### Problem statement:
Copy out the line that contains "モブサイコ100Ⅲをお楽しみに！" and the lines after it through the final one in the entries below, exactly, with no other lines.

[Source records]
═══

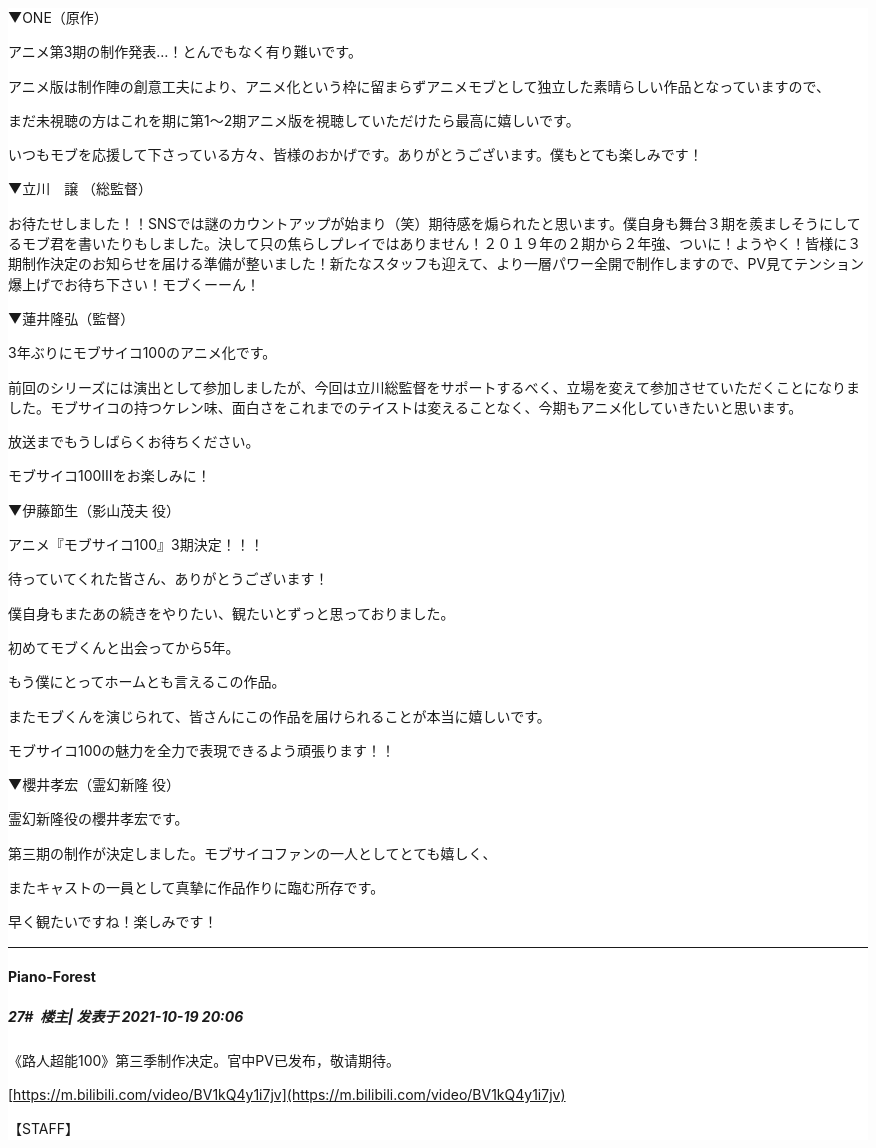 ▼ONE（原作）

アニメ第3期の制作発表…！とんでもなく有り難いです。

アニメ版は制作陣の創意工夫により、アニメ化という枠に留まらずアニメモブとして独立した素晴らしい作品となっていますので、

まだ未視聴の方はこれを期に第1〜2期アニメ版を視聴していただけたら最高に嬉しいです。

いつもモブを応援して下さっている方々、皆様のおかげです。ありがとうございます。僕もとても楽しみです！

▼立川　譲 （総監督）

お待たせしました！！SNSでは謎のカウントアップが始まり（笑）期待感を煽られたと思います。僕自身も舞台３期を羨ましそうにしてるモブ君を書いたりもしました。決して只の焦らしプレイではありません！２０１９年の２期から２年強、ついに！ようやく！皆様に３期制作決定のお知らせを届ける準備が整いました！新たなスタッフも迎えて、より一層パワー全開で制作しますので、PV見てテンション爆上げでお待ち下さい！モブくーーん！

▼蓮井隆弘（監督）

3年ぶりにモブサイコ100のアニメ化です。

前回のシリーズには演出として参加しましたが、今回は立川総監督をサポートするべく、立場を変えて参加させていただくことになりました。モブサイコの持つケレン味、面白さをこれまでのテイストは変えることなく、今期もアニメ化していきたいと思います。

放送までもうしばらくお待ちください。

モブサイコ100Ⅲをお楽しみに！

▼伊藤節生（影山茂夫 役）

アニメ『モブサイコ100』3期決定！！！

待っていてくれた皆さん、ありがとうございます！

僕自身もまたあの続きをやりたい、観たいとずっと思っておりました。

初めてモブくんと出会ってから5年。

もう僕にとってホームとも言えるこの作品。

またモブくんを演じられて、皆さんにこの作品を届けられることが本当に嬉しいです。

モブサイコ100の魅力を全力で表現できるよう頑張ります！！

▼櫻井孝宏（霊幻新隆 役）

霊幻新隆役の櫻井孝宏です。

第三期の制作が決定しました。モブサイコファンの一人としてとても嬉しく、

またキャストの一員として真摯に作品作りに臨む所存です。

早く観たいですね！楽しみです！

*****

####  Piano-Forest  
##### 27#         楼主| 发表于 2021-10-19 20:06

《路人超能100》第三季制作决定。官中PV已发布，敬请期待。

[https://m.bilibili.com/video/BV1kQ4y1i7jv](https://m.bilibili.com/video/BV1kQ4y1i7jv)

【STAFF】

═══

### Output below:
モブサイコ100Ⅲをお楽しみに！

▼伊藤節生（影山茂夫 役）

アニメ『モブサイコ100』3期決定！！！

待っていてくれた皆さん、ありがとうございます！

僕自身もまたあの続きをやりたい、観たいとずっと思っておりました。

初めてモブくんと出会ってから5年。

もう僕にとってホームとも言えるこの作品。

またモブくんを演じられて、皆さんにこの作品を届けられることが本当に嬉しいです。

モブサイコ100の魅力を全力で表現できるよう頑張ります！！

▼櫻井孝宏（霊幻新隆 役）

霊幻新隆役の櫻井孝宏です。

第三期の制作が決定しました。モブサイコファンの一人としてとても嬉しく、

またキャストの一員として真摯に作品作りに臨む所存です。

早く観たいですね！楽しみです！

*****

####  Piano-Forest  
##### 27#         楼主| 发表于 2021-10-19 20:06

《路人超能100》第三季制作决定。官中PV已发布，敬请期待。

[https://m.bilibili.com/video/BV1kQ4y1i7jv](https://m.bilibili.com/video/BV1kQ4y1i7jv)

【STAFF】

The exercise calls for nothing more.